## [Data items]

____

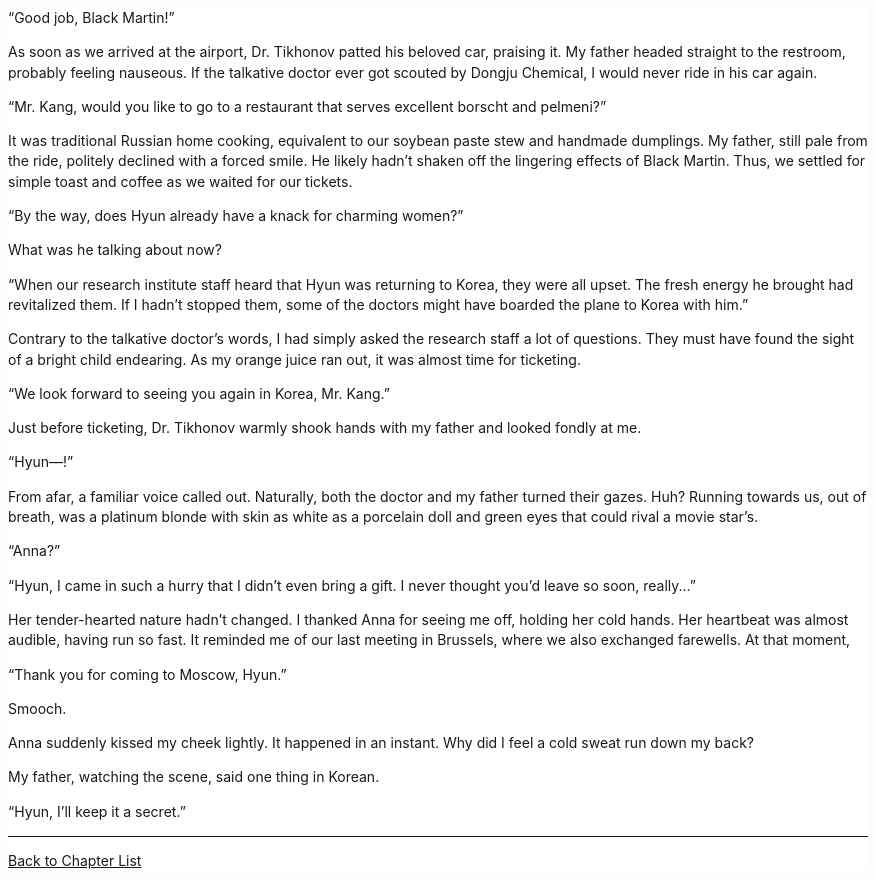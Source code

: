 “Good job, Black Martin!”

As soon as we arrived at the airport, Dr. Tikhonov patted his beloved car, praising it. My father headed straight to the restroom, probably feeling nauseous. If the talkative doctor ever got scouted by Dongju Chemical, I would never ride in his car again.

“Mr. Kang, would you like to go to a restaurant that serves excellent borscht and pelmeni?”

It was traditional Russian home cooking, equivalent to our soybean paste stew and handmade dumplings. My father, still pale from the ride, politely declined with a forced smile. He likely hadn’t shaken off the lingering effects of Black Martin. Thus, we settled for simple toast and coffee as we waited for our tickets.

“By the way, does Hyun already have a knack for charming women?”

What was he talking about now?

“When our research institute staff heard that Hyun was returning to Korea, they were all upset. The fresh energy he brought had revitalized them. If I hadn’t stopped them, some of the doctors might have boarded the plane to Korea with him.”

Contrary to the talkative doctor’s words, I had simply asked the research staff a lot of questions. They must have found the sight of a bright child endearing. As my orange juice ran out, it was almost time for ticketing.

“We look forward to seeing you again in Korea, Mr. Kang.”

Just before ticketing, Dr. Tikhonov warmly shook hands with my father and looked fondly at me.

“Hyun—!”

From afar, a familiar voice called out. Naturally, both the doctor and my father turned their gazes. Huh? Running towards us, out of breath, was a platinum blonde with skin as white as a porcelain doll and green eyes that could rival a movie star’s.

“Anna?”

“Hyun, I came in such a hurry that I didn’t even bring a gift. I never thought you’d leave so soon, really...”

Her tender-hearted nature hadn’t changed. I thanked Anna for seeing me off, holding her cold hands. Her heartbeat was almost audible, having run so fast. It reminded me of our last meeting in Brussels, where we also exchanged farewells. At that moment,

“Thank you for coming to Moscow, Hyun.”

Smooch.

Anna suddenly kissed my cheek lightly. It happened in an instant. Why did I feel a cold sweat run down my back?

My father, watching the scene, said one thing in Korean.

“Hyun, I’ll keep it a secret.”


----

[Back to Chapter List](/ftmg/)


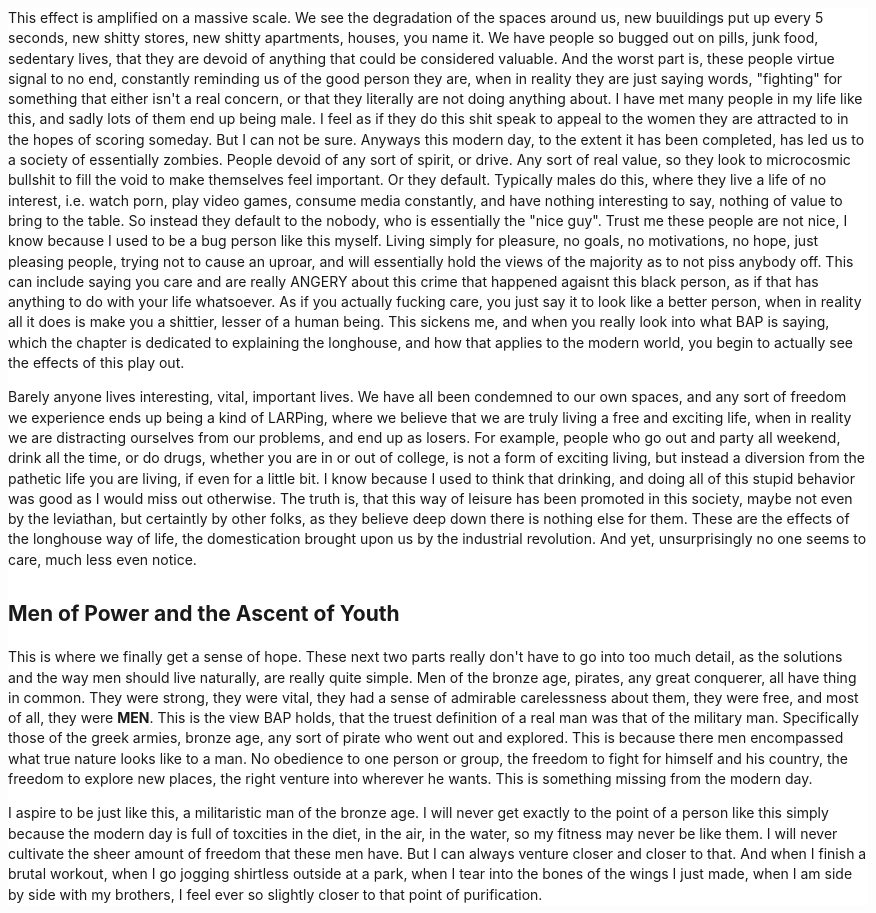 This effect is amplified on a massive scale. We see the degradation of the spaces around us, new buuildings put up every 5 seconds, new shitty stores, new shitty apartments, houses, you name it. We have people so bugged out on pills, junk food, sedentary lives, that they are devoid of anything that could be considered valuable. And the worst part is, these people virtue signal to no end, constantly reminding us of the good person  they are, when in reality they are just saying words, "fighting" for something that either isn't a real concern, or that they literally are not doing anything about. I have met many people in my life like this, and sadly lots of them end up being male. I feel as if they do this shit speak to appeal to the women they are attracted to in the hopes of scoring someday. But I can not be sure. Anyways this modern day, to the extent it has been completed, has led us to a society of essentially zombies. People devoid of any sort of spirit, or drive. Any sort of real value, so they look to microcosmic bullshit to fill the void to make themselves feel important. Or they default. Typically males do this, where they live a life of no interest, i.e. watch porn, play video games, consume media constantly, and have nothing interesting to say, nothing of value to bring to the table. So instead they default to the nobody, who is essentially the "nice guy". Trust me these people are not nice, I know because I used to be a bug person like this myself. Living simply for pleasure, no goals, no motivations, no hope, just pleasing people, trying not to cause an  uproar, and will essentially hold the views of the majority as to not piss anybody off. This can include saying you care and are really ANGERY about this crime that happened agaisnt this black person, as if that has anything to do with your life whatsoever. As if you actually fucking care, you just say it to look like a better person, when in reality all it does is make you a shittier, lesser of a human being. This sickens me, and when you really look into what BAP is saying, which the chapter is dedicated to explaining the longhouse, and how that applies to the modern world, you begin to actually see the effects of this play out. 

Barely anyone lives interesting, vital, important lives. We have all been condemned to our own spaces, and any sort of freedom we experience ends up being  a kind of LARPing, where we believe that we are truly living a free and exciting life, when in reality we are distracting ourselves from our problems, and end up as losers. For example, people who go out and party all weekend, drink all the time, or do drugs, whether you are in or out of college, is not a form of exciting living, but instead a diversion from the pathetic life you are living, if even for a little bit. I know because I used to think that drinking, and doing all of this stupid behavior was good as I would miss out otherwise. The truth is, that this way of leisure has been promoted in this society, maybe not even by the leviathan, but certaintly by other folks, as they believe deep down there is nothing else for them. These are  the effects of the longhouse way of life, the domestication brought upon us by the industrial revolution. And yet, unsurprisingly no one seems to care, much less even notice.

## Men of Power and the Ascent of Youth ##
This is where we finally get a sense of hope. These next two parts really don't have to go into too much detail, as the solutions and the way men should live naturally, are really quite simple. Men of the bronze age, pirates, any great conquerer, all have thing in common. They were strong, they were vital, they had a sense of admirable carelessness about them, they were free, and most of all, they were **MEN**. This is the view BAP holds, that the truest definition of a real man was that of the military man. Specifically those of the greek armies, bronze age, any sort of pirate who went out and explored. This is because there men encompassed  what true nature looks like to a man. No obedience to one person or group, the freedom to fight for himself and his country, the freedom to explore new places, the right venture into wherever he wants. This is something missing from the modern day. 

I aspire to be just like this, a militaristic man of the bronze age. I will never get exactly to the point of a person like this simply because the modern day is full of toxcities in the diet, in the air, in the water, so my fitness may never be like them. I will  never cultivate the sheer amount of freedom that these men have. But I can always venture closer and closer to that. And when I finish a brutal workout, when I go jogging shirtless outside at a park, when I tear into the bones of the wings I just made, when I am side by side with my brothers, I feel ever so slightly closer to that point of purification.
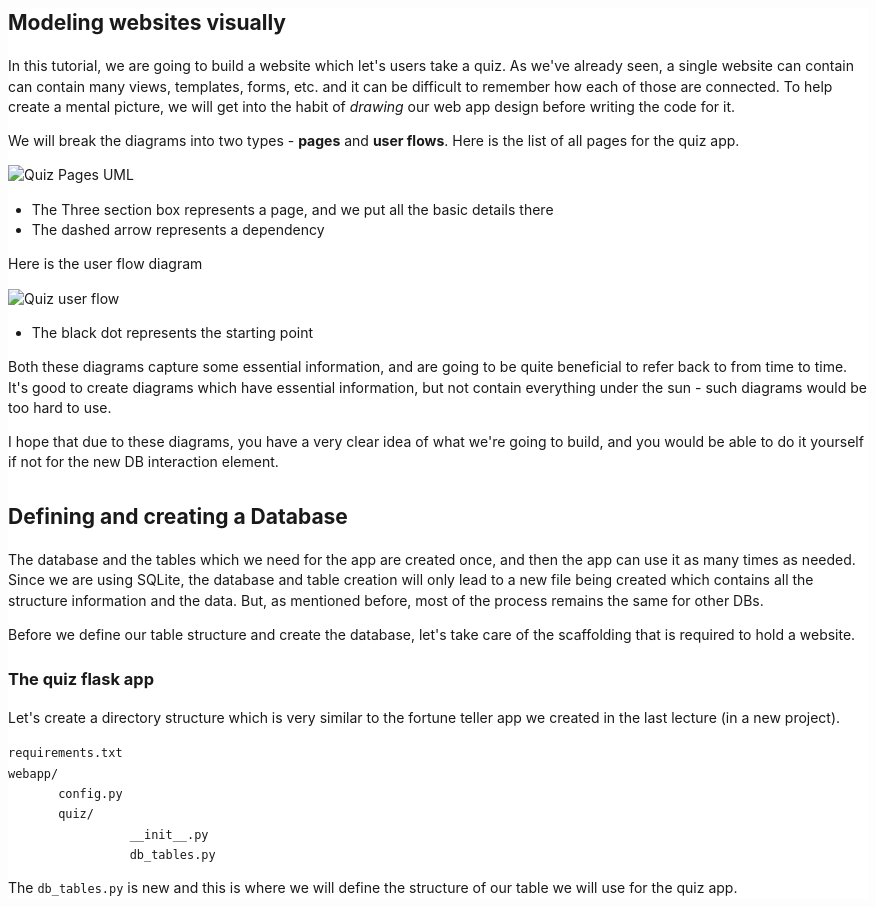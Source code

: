 ## Modeling websites visually 

In this tutorial, we are going to build a website which let's users take a quiz. As we've already seen, a single website can contain can contain many views, templates, forms, etc. and it can be difficult to remember how each of those are connected. To help create a mental picture, we will get into the habit of _drawing_ our web app design before writing the code for it.

We will break the diagrams into two types - **pages** and **user flows**. Here is the list of all pages for the quiz app.

 ![Quiz Pages UML](https://raw.githubusercontent.com/amangup/coding-bootcamp/master/lecture11/quiz_pages_uml1.png)

- The Three section box represents a page, and we put all the basic details there
- The dashed arrow represents a dependency

Here is the user flow diagram

![Quiz user flow](https://raw.githubusercontent.com/amangup/coding-bootcamp/master/lecture11/quiz_user_flow1.png)
 
- The black dot represents the starting point

Both these diagrams capture some essential information, and are going to be quite beneficial to refer back to from time to time. It's good to create diagrams which have essential information, but not contain everything under the sun - such diagrams would be too hard to use.
 
I hope that due to these diagrams, you have a very clear idea of what we're going to build, and you would be able to do it yourself if not for the new DB interaction element.
 
## Defining and creating a Database
 
The database and the tables which we need for the app are created once, and then the app can use it as many times as needed. Since we are using SQLite, the database and table creation will only lead to a new file being created which contains all the structure information and the data. But, as mentioned before, most of the process remains the same for other DBs.
 
Before we define our table structure and create the database, let's take care of the scaffolding that is required to hold a website.
 
### The quiz flask app
 
Let's create a directory structure which is very similar to the fortune teller app we created in the last lecture (in a new project).
 
```
requirements.txt
webapp/
       config.py
       quiz/
                 __init__.py
                 db_tables.py
```

The `db_tables.py` is new and this is where we will define the structure of our table we will use for the quiz app.
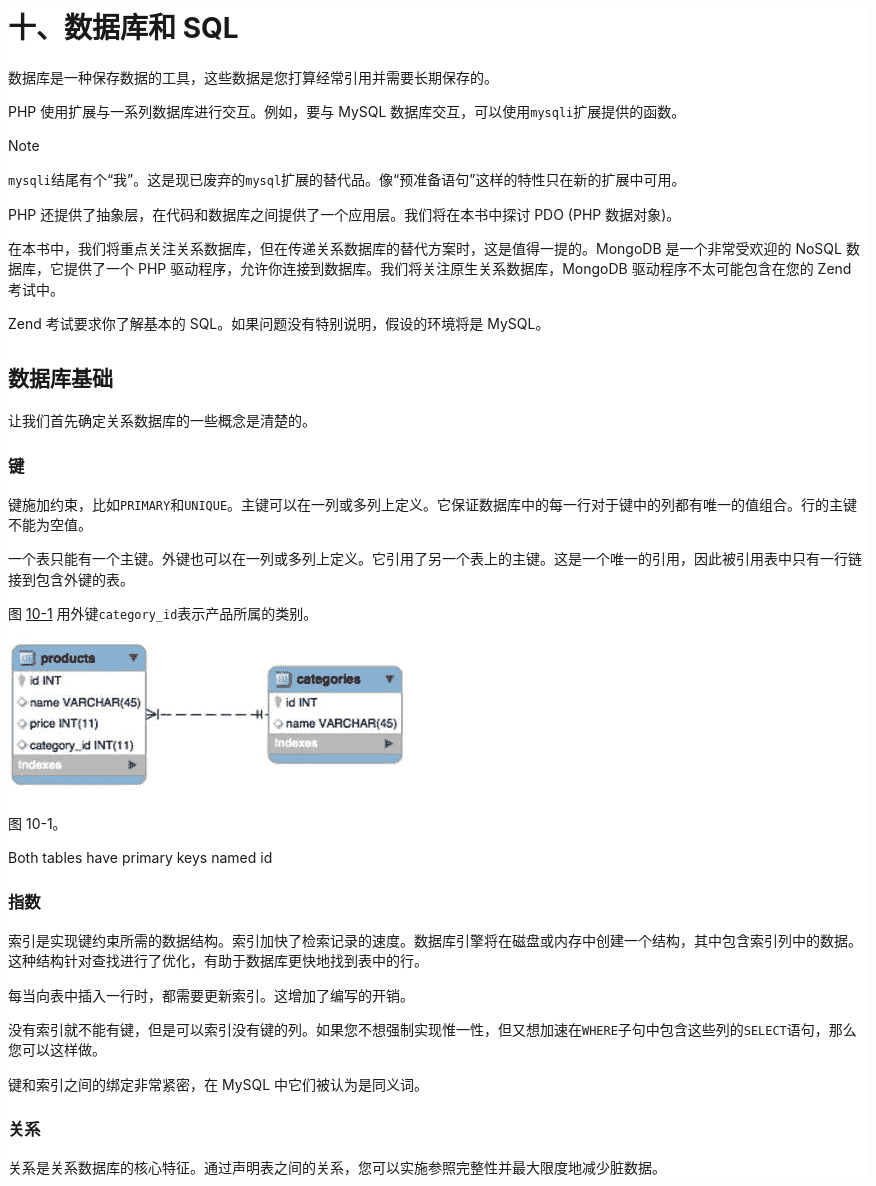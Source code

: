 # 十、数据库和 SQL

数据库是一种保存数据的工具，这些数据是您打算经常引用并需要长期保存的。

PHP 使用扩展与一系列数据库进行交互。例如，要与 MySQL 数据库交互，可以使用`mysqli`扩展提供的函数。

Note

`mysqli`结尾有个“我”。这是现已废弃的`mysql`扩展的替代品。像“预准备语句”这样的特性只在新的扩展中可用。

PHP 还提供了抽象层，在代码和数据库之间提供了一个应用层。我们将在本书中探讨 PDO (PHP 数据对象)。

在本书中，我们将重点关注关系数据库，但在传递关系数据库的替代方案时，这是值得一提的。MongoDB 是一个非常受欢迎的 NoSQL 数据库，它提供了一个 PHP 驱动程序，允许你连接到数据库。我们将关注原生关系数据库，MongoDB 驱动程序不太可能包含在您的 Zend 考试中。

Zend 考试要求你了解基本的 SQL。如果问题没有特别说明，假设的环境将是 MySQL。

## 数据库基础

让我们首先确定关系数据库的一些概念是清楚的。

### 键

键施加约束，比如`PRIMARY`和`UNIQUE`。主键可以在一列或多列上定义。它保证数据库中的每一行对于键中的列都有唯一的值组合。行的主键不能为空值。

一个表只能有一个主键。外键也可以在一列或多列上定义。它引用了另一个表上的主键。这是一个唯一的引用，因此被引用表中只有一行链接到包含外键的表。

图 [10-1](#Fig1) 用外键`category_id`表示产品所属的类别。

![A456636_1_En_10_Fig1_HTML.jpg](img/A456636_1_En_10_Fig1_HTML.jpg)

图 10-1。

Both tables have primary keys named id

### 指数

索引是实现键约束所需的数据结构。索引加快了检索记录的速度。数据库引擎将在磁盘或内存中创建一个结构，其中包含索引列中的数据。这种结构针对查找进行了优化，有助于数据库更快地找到表中的行。

每当向表中插入一行时，都需要更新索引。这增加了编写的开销。

没有索引就不能有键，但是可以索引没有键的列。如果您不想强制实现惟一性，但又想加速在`WHERE`子句中包含这些列的`SELECT`语句，那么您可以这样做。

键和索引之间的绑定非常紧密，在 MySQL 中它们被认为是同义词。

### 关系

关系是关系数据库的核心特征。通过声明表之间的关系，您可以实施参照完整性并最大限度地减少脏数据。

____

## [What you should do]
Transcribe nothing except the lines from the one with "一个表只能有一个主键。外键也" through the end of the data above, each exactly as it appears.

## [Exercise solution]
一个表只能有一个主键。外键也可以在一列或多列上定义。它引用了另一个表上的主键。这是一个唯一的引用，因此被引用表中只有一行链接到包含外键的表。

图 [10-1](#Fig1) 用外键`category_id`表示产品所属的类别。

![A456636_1_En_10_Fig1_HTML.jpg](img/A456636_1_En_10_Fig1_HTML.jpg)

图 10-1。

Both tables have primary keys named id

### 指数

索引是实现键约束所需的数据结构。索引加快了检索记录的速度。数据库引擎将在磁盘或内存中创建一个结构，其中包含索引列中的数据。这种结构针对查找进行了优化，有助于数据库更快地找到表中的行。

每当向表中插入一行时，都需要更新索引。这增加了编写的开销。

没有索引就不能有键，但是可以索引没有键的列。如果您不想强制实现惟一性，但又想加速在`WHERE`子句中包含这些列的`SELECT`语句，那么您可以这样做。

键和索引之间的绑定非常紧密，在 MySQL 中它们被认为是同义词。

### 关系

关系是关系数据库的核心特征。通过声明表之间的关系，您可以实施参照完整性并最大限度地减少脏数据。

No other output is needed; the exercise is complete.